← Back to writing

Speculative decoding: what the paper actually says

Reading Leviathan, Kalman, and Matias (Google Research, ICML 2023) while profiling why a 70B model had worse latency than expected on an H100.

The H100 wasn't the problem. The H100 was mostly idle.

We had a 70B LLaMA-based model deployed for a low-latency completion use case — one request at a time, target of under 500ms for a 200-token response. The H100 has 989 TFLOPs/s of BF16 compute. Our inference traces showed we were using about 80 TFLOPs/s. The rest sat unused. You can't batch your way out of this: the use case was single-request, latency-sensitive, and batching to fill the GPU would defeat the point.

The reason this happens is fundamental to how autoregressive transformers work. During the decode phase — generating each output token one by one — the forward pass is a batch-1 matrix-vector multiplication. The weight matrices are large (a 70B model has ~140GB of parameters in BF16), but you're multiplying them by a single vector of dimension 8192 or so. GPUs are designed for matrix-matrix multiplication. A matrix-vector product uses a tiny fraction of the available FLOPs; the bottleneck is loading weights from HBM, not doing arithmetic. You're memory-bandwidth bound at roughly 1-2 tokens/second per GB/s of HBM bandwidth, regardless of how much compute you throw at it.

Speculative decoding — "Fast Inference from Transformers via Speculative Decoding," Leviathan, Kalman, and Matias, Google Research, ICML 2023 — doesn't change the memory bandwidth situation. What it does is radically change how many tokens you get per target model forward pass. The insight is that if you can generate plausible candidate tokens cheaply, you can verify many of them in a single parallel forward pass of the large model — and if the candidates are right, you've generated K tokens for roughly the cost of one.

The problem the paper is actually solving

To see why speculative decoding works, you need a precise model of where the time goes during autoregressive decode.

A single forward pass through a 70B transformer processes one token (during decode) and produces probabilities for the next. Loading the model weights from HBM to do this takes roughly:

time = bytes_to_load / HBM_bandwidth
     = 140 GB / 3.35 TB/s (H100 SXM5)
     ≈ 42ms per token

That puts a hard lower bound of ~42ms/token before you even account for compute, KV cache reads, or overhead. For a 200-token response, that's 8.4 seconds minimum — driven almost entirely by weight loading time.

The key observation: loading 140GB of weights whether you process 1 token or 32 tokens simultaneously costs the same. The arithmetic for processing a batch of 32 tokens is 32× more expensive than 1 token, but arithmetic is cheap on an H100. The weight load is the expensive part, and it doesn't scale with batch size within a single forward pass.
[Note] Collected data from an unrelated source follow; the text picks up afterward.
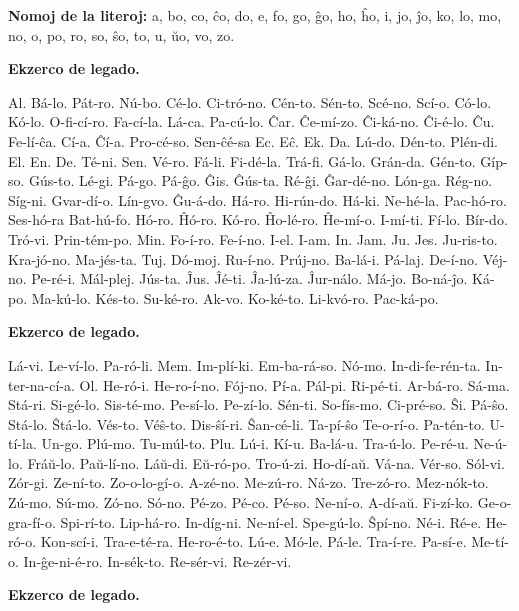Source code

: \textbf{Nomoj de la literoj:} a, bo, co, ĉo, do, e, fo, go, ĝo, ho, ĥo, i, jo, ĵo, ko, lo, mo, no, o, po, ro, so, ŝo, to, u, ŭo, vo, zo.

\begin{center}

{\bf Ekzerco de legado.}
\end{center}

Al. Bá-lo. Pát-ro. Nú-bo. Cé-lo. Ci-tró-no. Cén-to. Sén-to. Scé-no. Scí-o. Có-lo. Kó-lo. O-fi-cí-ro. Fa-cí-la. Lá-ca. Pa-cú-lo. Ĉar. Ĉe-mí-zo. Ĉi-ká-no. Ĉi-é-lo. Ĉu. Fe-lí-ĉa. Cí-a. Ĉí-a. Pro-cé-so. Sen-ĉé-sa Ec. Eĉ. Ek. Da. Lú-do. Dén-to. Plén-di. El. En. De. Té-ni. Sen. Vé-ro. Fá-li. Fi-dé-la. Trá-fi. Gá-lo. Grán-da. Gén-to. Gíp-so. Gús-to. Lé-gi. Pá-go. Pá-ĝo. Ĝis. Ĝús-ta. Ré-ĝi. Ĝar-dé-no. Lón-ga. Rég-no. Síg-ni. Gvar-dí-o. Lín-gvo. Ĝu-á-do. Há-ro. Hi-rún-do. Há-ki. Ne-hé-la. Pac-hó-ro. Ses-hó-ra Bat-hú-fo. Hó-ro. Ĥó-ro. Kó-ro. Ĥo-lé-ro. Ĥe-mí-o. I-mí-ti. Fí-lo. Bír-do. Tró-vi. Prin-tém-po. Min. Fo-í-ro. Fe-í-no. I-el. I-am. In. Jam. Ju. Jes. Ju-ris-to. Kra-jó-no. Ma-jés-ta. Tuj. Dó-moj. Ru-í-no. Prúj-no. Ba-lá-i. Pá-laj. De-í-no. Véj-no. Pe-ré-i. Mál-plej. Jús-ta. Ĵus. Ĵé-ti. Ĵa-lú-za. Ĵur-nálo. Má-jo. Bo-ná-ĵo. Ká-po. Ma-kú-lo. Kés-to. Su-ké-ro. Ak-vo. Ko-ké-to. Li-kvó-ro. Pac-ká-po.

\begin{center}

{\bf Ekzerco de legado.}
\end{center}

Lá-vi. Le-ví-lo. Pa-ró-li. Mem. Im-plí-ki. Em-ba-rá-so. Nó-mo. In-di-fe-rén-ta. In-ter-na-cí-a. Ol. He-ró-i. He-ro-í-no. Fój-no. Pí-a. Pál-pi. Ri-pé-ti. Ar-bá-ro. Sá-ma. Stá-ri. Si-gé-lo. Sis-té-mo. Pe-sí-lo. Pe-zí-lo. Sén-ti. So-fís-mo. Ci-pré-so. Ŝi. Pá-ŝo. Stá-lo. Ŝtá-lo. Vés-to. Véŝ-to. Dis-ŝí-ri. Ŝan-cé-li. Ta-pí-ŝo Te-o-rí-o. Pa-tén-to. U-tí-la. Un-go. Plú-mo. Tu-múl-to. Plu. Lú-i. Kí-u. Ba-lá-u. Tra-ú-lo. Pe-ré-u. Ne-ú-lo. Fráŭ-lo. Paŭ-lí-no. Láŭ-di. Eŭ-ró-po. Tro-ú-zi. Ho-dí-aŭ. Vá-na. Vér-so. Sól-vi. Zór-gi. Ze-ní-to. Zo-o-lo-gí-o. A-zé-no. Me-zú-ro. Ná-zo. Tre-zó-ro. Mez-nók-to. Zú-mo. Sú-mo. Zó-no. Só-no. Pé-zo. Pé-co. Pé-so. Ne-ní-o. A-dí-aŭ. Fi-zí-ko. Ge-o-gra-fí-o. Spi-rí-to. Lip-há-ro. In-díg-ni. Ne-ní-el. Spe-gú-lo. Ŝpí-no. Né-i. Ré-e. He-ró-o. Kon-scí-i. Tra-e-té-ra. He-ro-é-to. Lú-e. Mó-le. Pá-le. Tra-í-re. Pa-sí-e. Me-tí-o. In-ĝe-ni-é-ro. In-sék-to. Re-sér-vi. Re-zér-vi.

\begin{center}

\nopagebreak

{\bf Ekzerco de legado.}
\end{center}

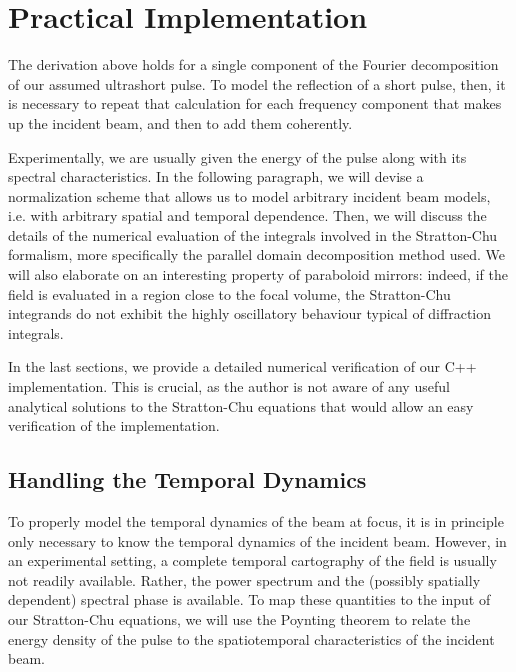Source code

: \documentclass[11pt,SymmetricalJury]{inrsthesis/inrsthesis}
\begin{document}
\section{Practical Implementation}

The derivation above holds for a single component of the Fourier decomposition
of our assumed ultrashort pulse. To model the reflection of a short pulse, then,
it is necessary to repeat that calculation for each frequency component that
makes up the incident beam, and then to add them coherently.

Experimentally, we are usually given the energy of the pulse along
with its spectral characteristics. In the following paragraph, we will devise
a normalization scheme that allows us to model arbitrary incident beam models,
i.e. with arbitrary spatial and temporal dependence. Then, we will discuss
the details of the numerical evaluation of the integrals involved in the
Stratton-Chu formalism, more specifically the parallel domain decomposition
method used. We will also elaborate on an interesting property of paraboloid
mirrors: indeed, if the field is evaluated in a region close to the focal volume,
the Stratton-Chu integrands do not exhibit the highly oscillatory behaviour
typical of diffraction integrals.

In the last sections, we provide a detailed numerical verification of our
C++ implementation. This is crucial, as the author is not aware of any useful
analytical solutions to the Stratton-Chu equations that would allow an easy
verification of the implementation.


\subsection{Handling the Temporal Dynamics}

To properly model the temporal dynamics of the beam at focus, it is in principle
only necessary to know the temporal dynamics of the incident beam. However, in
an experimental setting, a complete temporal cartography of the field is usually
not readily available. Rather, the power spectrum and the (possibly spatially
dependent) spectral phase is available. To map these quantities to the input
of our Stratton-Chu equations, we will use the Poynting theorem to relate
the energy density of the pulse to the spatiotemporal characteristics of the
incident beam.
\end{document}
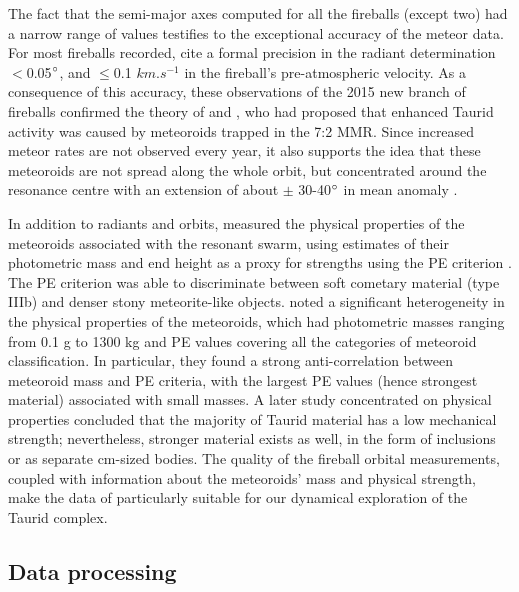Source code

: \documentclass[letters,a4paper,fleqn,usenatbib]{mnras}
\begin{document}
 The fact that the semi-major axes computed for all the fireballs (except two) had a narrow range of values testifies to the exceptional accuracy of the meteor data. For most fireballs recorded, \cite{Spurny2017} cite a formal precision in the radiant determination $<$0.05$\degree$, and $\leq$0.1 $km.s^{-1}$ in the fireball's pre-atmospheric velocity. As a consequence of this accuracy, these observations of the 2015 new branch of fireballs confirmed the theory of \cite{Asher1993b} and \cite{Asher1998}, who had proposed that enhanced Taurid activity was caused by meteoroids trapped in the 7:2 MMR. Since increased meteor rates are not observed every year, it also supports the idea that these meteoroids are not spread along the whole orbit, but concentrated around the resonance centre with an extension of about $\pm$ 30-40$\degree$ in mean anomaly \citep{Asher1993b,Asher1998}.  
 
 In addition to radiants and orbits, \cite{Spurny2017} measured the physical properties of the meteoroids associated with the resonant swarm, using estimates of their photometric mass and end height as a proxy for strengths using the PE criterion \citep{Ceplecha1976}. The PE criterion was able to discriminate between soft cometary material (type IIIb) and denser stony meteorite-like \citep[type I, see][]{Ceplecha1988} objects. \cite{Spurny2017} noted a significant heterogeneity in the physical properties of the meteoroids, which had photometric masses ranging from 0.1 g to 1300 kg and PE values covering all the categories of meteoroid classification. In particular, they found a strong anti-correlation between meteoroid mass and PE criteria, with the largest PE values (hence strongest material) associated with small masses. A later study concentrated on physical properties \citep{Borovicka2020} concluded that the majority of Taurid material has a low mechanical strength; nevertheless, stronger material exists as well, in the form of inclusions or as separate cm-sized bodies. The quality of the fireball orbital measurements, coupled with information about the meteoroids' mass and physical strength, make the data of \cite{Spurny2017} particularly suitable for our dynamical exploration of the Taurid complex. 

 \subsection{Data processing} \label{sec:fireball_data}
 
\end{document}
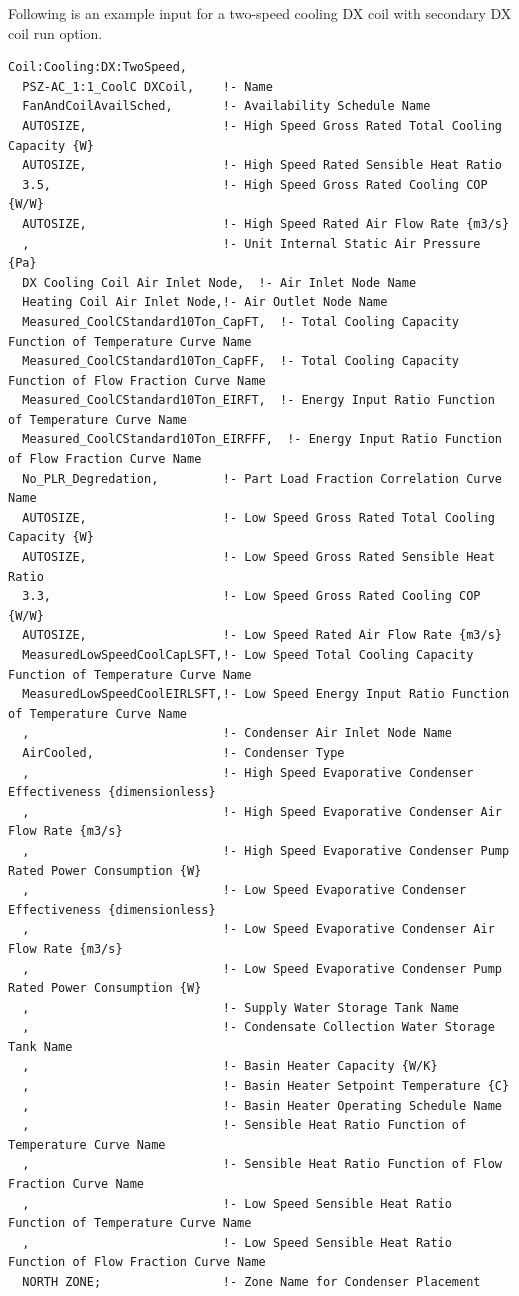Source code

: Following is an example input for a two-speed cooling DX coil with secondary DX coil run option.

\begin{lstlisting}
Coil:Cooling:DX:TwoSpeed,
  PSZ-AC_1:1_CoolC DXCoil,    !- Name
  FanAndCoilAvailSched,       !- Availability Schedule Name
  AUTOSIZE,                   !- High Speed Gross Rated Total Cooling Capacity {W}
  AUTOSIZE,                   !- High Speed Rated Sensible Heat Ratio
  3.5,                        !- High Speed Gross Rated Cooling COP {W/W}
  AUTOSIZE,                   !- High Speed Rated Air Flow Rate {m3/s}
  ,                           !- Unit Internal Static Air Pressure {Pa}
  DX Cooling Coil Air Inlet Node,  !- Air Inlet Node Name
  Heating Coil Air Inlet Node,!- Air Outlet Node Name
  Measured_CoolCStandard10Ton_CapFT,  !- Total Cooling Capacity Function of Temperature Curve Name
  Measured_CoolCStandard10Ton_CapFF,  !- Total Cooling Capacity Function of Flow Fraction Curve Name
  Measured_CoolCStandard10Ton_EIRFT,  !- Energy Input Ratio Function of Temperature Curve Name
  Measured_CoolCStandard10Ton_EIRFFF,  !- Energy Input Ratio Function of Flow Fraction Curve Name
  No_PLR_Degredation,         !- Part Load Fraction Correlation Curve Name
  AUTOSIZE,                   !- Low Speed Gross Rated Total Cooling Capacity {W}
  AUTOSIZE,                   !- Low Speed Gross Rated Sensible Heat Ratio
  3.3,                        !- Low Speed Gross Rated Cooling COP {W/W}
  AUTOSIZE,                   !- Low Speed Rated Air Flow Rate {m3/s}
  MeasuredLowSpeedCoolCapLSFT,!- Low Speed Total Cooling Capacity Function of Temperature Curve Name
  MeasuredLowSpeedCoolEIRLSFT,!- Low Speed Energy Input Ratio Function of Temperature Curve Name
  ,                           !- Condenser Air Inlet Node Name
  AirCooled,                  !- Condenser Type
  ,                           !- High Speed Evaporative Condenser Effectiveness {dimensionless}
  ,                           !- High Speed Evaporative Condenser Air Flow Rate {m3/s}
  ,                           !- High Speed Evaporative Condenser Pump Rated Power Consumption {W}
  ,                           !- Low Speed Evaporative Condenser Effectiveness {dimensionless}
  ,                           !- Low Speed Evaporative Condenser Air Flow Rate {m3/s}
  ,                           !- Low Speed Evaporative Condenser Pump Rated Power Consumption {W}
  ,                           !- Supply Water Storage Tank Name
  ,                           !- Condensate Collection Water Storage Tank Name
  ,                           !- Basin Heater Capacity {W/K}
  ,                           !- Basin Heater Setpoint Temperature {C}
  ,                           !- Basin Heater Operating Schedule Name
  ,                           !- Sensible Heat Ratio Function of Temperature Curve Name
  ,                           !- Sensible Heat Ratio Function of Flow Fraction Curve Name
  ,                           !- Low Speed Sensible Heat Ratio Function of Temperature Curve Name
  ,                           !- Low Speed Sensible Heat Ratio Function of Flow Fraction Curve Name
  NORTH ZONE;                 !- Zone Name for Condenser Placement
\end{lstlisting}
So: if you could feed the model 32 tokens in one forward pass during decode and it would produce useful output for all 32 positions, you'd get 32 tokens in approximately the time it currently takes to get 1. The problem is that autoregressive generation requires each token to be conditioned on all previous ones — you can't know token 2 until you've generated token 1. The sequence is inherently sequential.
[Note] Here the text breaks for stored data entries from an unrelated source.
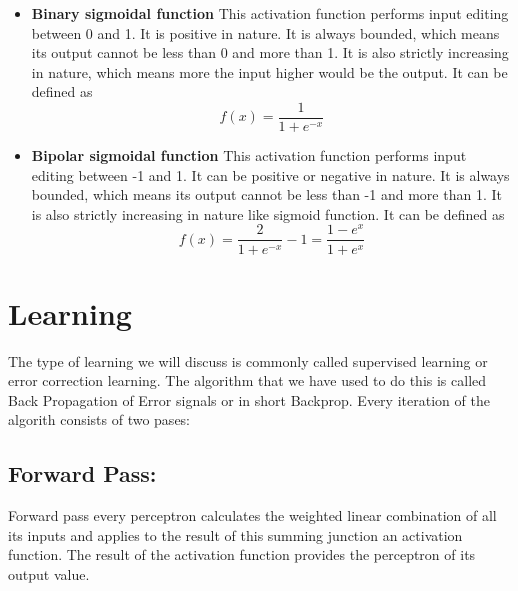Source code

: \documentclass{report}
\begin{document}
\begin{itemize}
\item \textbf{Binary sigmoidal function} This activation function performs input editing between 0 and 1. It is positive in nature. It is always bounded, which means its output cannot be less than 0 and more than 1. It is also strictly increasing in nature, which means more the input higher would be the output. It can be defined as
\[f(x) = \frac{1}{1+e^{-x}}\]

\item \textbf{Bipolar sigmoidal function} This activation function performs input editing between -1 and 1. It can be positive or negative in nature. It is always bounded, which means its output cannot be less than -1 and more than 1. It is also strictly increasing in nature like sigmoid function. It can be defined as\[f(x) = \frac{2}{1+e^{-x}}-1 = \frac{1-e^{x}}{1+e^{x}}\]


\end{itemize}



\section{Learning}
The type of learning we will discuss is commonly called supervised learning or error correction learning. The algorithm that we have used to do this is called Back Propagation of Error signals or in short Backprop. Every iteration of the algorith consists of two pases: 

\subsection{Forward Pass: }
Forward pass every perceptron calculates the weighted linear combination of all its inputs and applies to the result of this summing junction an activation function. The result of the activation function provides the perceptron of its output value.
\end{document}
Speculative decoding breaks this dependency by introducing a cheap draft model to speculate on what the next K tokens probably are, and then verifying (or rejecting) those guesses with a single parallel pass of the large target model.

The algorithm

The setup requires two models: a small draft model Mq (fast, lower quality) and the large target model Mp (slow, high quality). The goal is to generate samples that are distributed identically to what Mp would produce on its own.
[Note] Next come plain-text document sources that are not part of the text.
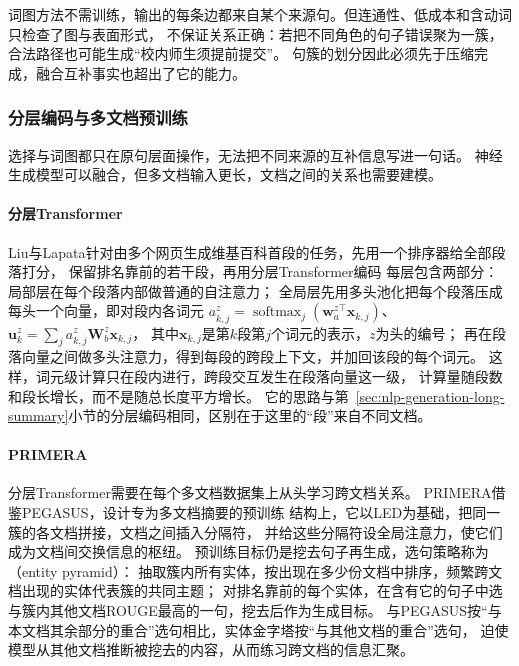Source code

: 词图方法不需训练，输出的每条边都来自某个来源句。但连通性、低成本和含动词只检查了图与表面形式，
不保证关系正确：若把不同角色的句子错误聚为一簇，合法路径也可能生成“校内师生须提前提交”。
句簇的划分因此必须先于压缩完成，融合互补事实也超出了它的能力。

\subsubsection{分层编码与多文档预训练}
\label{sec:nlp-generation-multi-pretraining}

选择与词图都只在原句层面操作，无法把不同来源的互补信息写进一句话。
神经生成模型可以融合，但多文档输入更长，文档之间的关系也需要建模。

\paragraph{分层Transformer}
Liu与Lapata针对由多个网页生成维基百科首段的任务，先用一个排序器给全部段落打分，
保留排名靠前的若干段，再用分层Transformer编码
每层包含两部分：局部层在每个段落内部做普通的自注意力；
全局层先用多头池化把每个段落压成每头一个向量，即对段内各词元
$a^{z}_{k,j}=\operatorname{softmax}_j(\bm w^{z\top}_a\bm x_{k,j})$、
$\bm u^{z}_k=\sum_j a^{z}_{k,j}\bm W^{z}_b\bm x_{k,j}$，
其中$\bm x_{k,j}$是第$k$段第$j$个词元的表示，$z$为头的编号；
再在段落向量之间做多头注意力，得到每段的跨段上下文，并加回该段的每个词元。
这样，词元级计算只在段内进行，跨段交互发生在段落向量这一级，
计算量随段数和段长增长，而不是随总长度平方增长。
它的思路与第~\ref{sec:nlp-generation-long-summary}小节的分层编码相同，区别在于这里的“段”来自不同文档。

\paragraph{PRIMERA}
分层Transformer需要在每个多文档数据集上从头学习跨文档关系。
PRIMERA借鉴PEGASUS，设计专为多文档摘要的预训练
结构上，它以LED为基础，把同一簇的各文档拼接，文档之间插入分隔符，
并给这些分隔符设全局注意力，使它们成为文档间交换信息的枢纽。
预训练目标仍是挖去句子再生成，选句策略称为（entity pyramid）：
抽取簇内所有实体，按出现在多少份文档中排序，频繁跨文档出现的实体代表簇的共同主题；
对排名靠前的每个实体，在含有它的句子中选与簇内其他文档ROUGE最高的一句，挖去后作为生成目标。
与PEGASUS按“与本文档其余部分的重合”选句相比，实体金字塔按“与其他文档的重合”选句，
迫使模型从其他文档推断被挖去的内容，从而练习跨文档的信息汇聚。

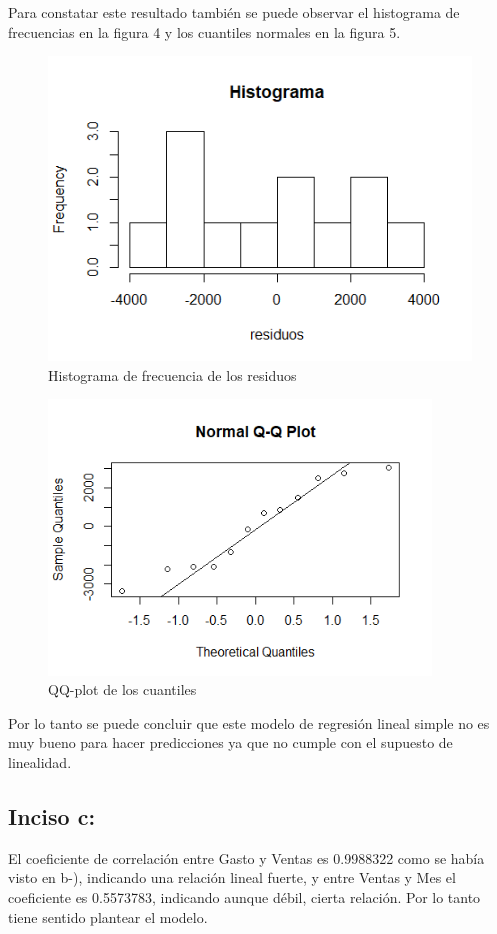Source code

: \documentclass[12pt,a4paper]{article}
\begin{document}
	
	Para constatar este resultado también se puede observar el histograma de frecuencias en la figura 4 y los cuantiles normales en la figura 5.
	
	\begin{figure}[!h]
	\centering
    \includegraphics[scale=0.7]{./images/PLOT3.png}
	\caption{\small{Histograma de frecuencia de los residuos  }}
\end{figure}

	\begin{figure}[!h]
	\centering
	\includegraphics[width=4in]{./images/PLOT4.png}
	\caption{\small{QQ-plot de los cuantiles  }}
\end{figure}

\newpage
	
	Por lo tanto se puede concluir que este modelo de regresión lineal simple no es muy bueno para hacer predicciones ya que no cumple con el supuesto de linealidad.\\

	\subsection{Inciso c: } 
	El coeficiente de correlación entre Gasto y Ventas es 0.9988322 como se había visto en b-), indicando una relación lineal fuerte, y entre Ventas y Mes el coeficiente es 0.5573783, indicando aunque débil, cierta relación. Por lo tanto tiene sentido plantear el modelo.\\
	
\end{document}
Step 1: Draft. Run Mq autoregressively to generate K speculative tokens x̃₁, x̃₂, ..., x̃_K. This is fast because Mq is small — if the draft model is 7B and the target is 70B, each draft token costs roughly 1/10 of a target token.

Step 2: Verify. Run Mp once over the full input plus all K draft tokens in a single forward pass. Because transformers compute all positions in parallel given a sequence, this one pass produces K+1 sets of probabilities:

  • p(x̃₁ | prefix) — target probability for the first draft token
  • p(x̃₂ | prefix, x̃₁) — target probability for the second, given the first
  • ... continuing through K positions
  • p(x_{K+1} | prefix, x̃₁, ..., x̃_K) — target probability for the bonus token after all K drafts

One target forward pass costs roughly as much as one token-at-a-time generation step, but now you have information about K+1 token positions.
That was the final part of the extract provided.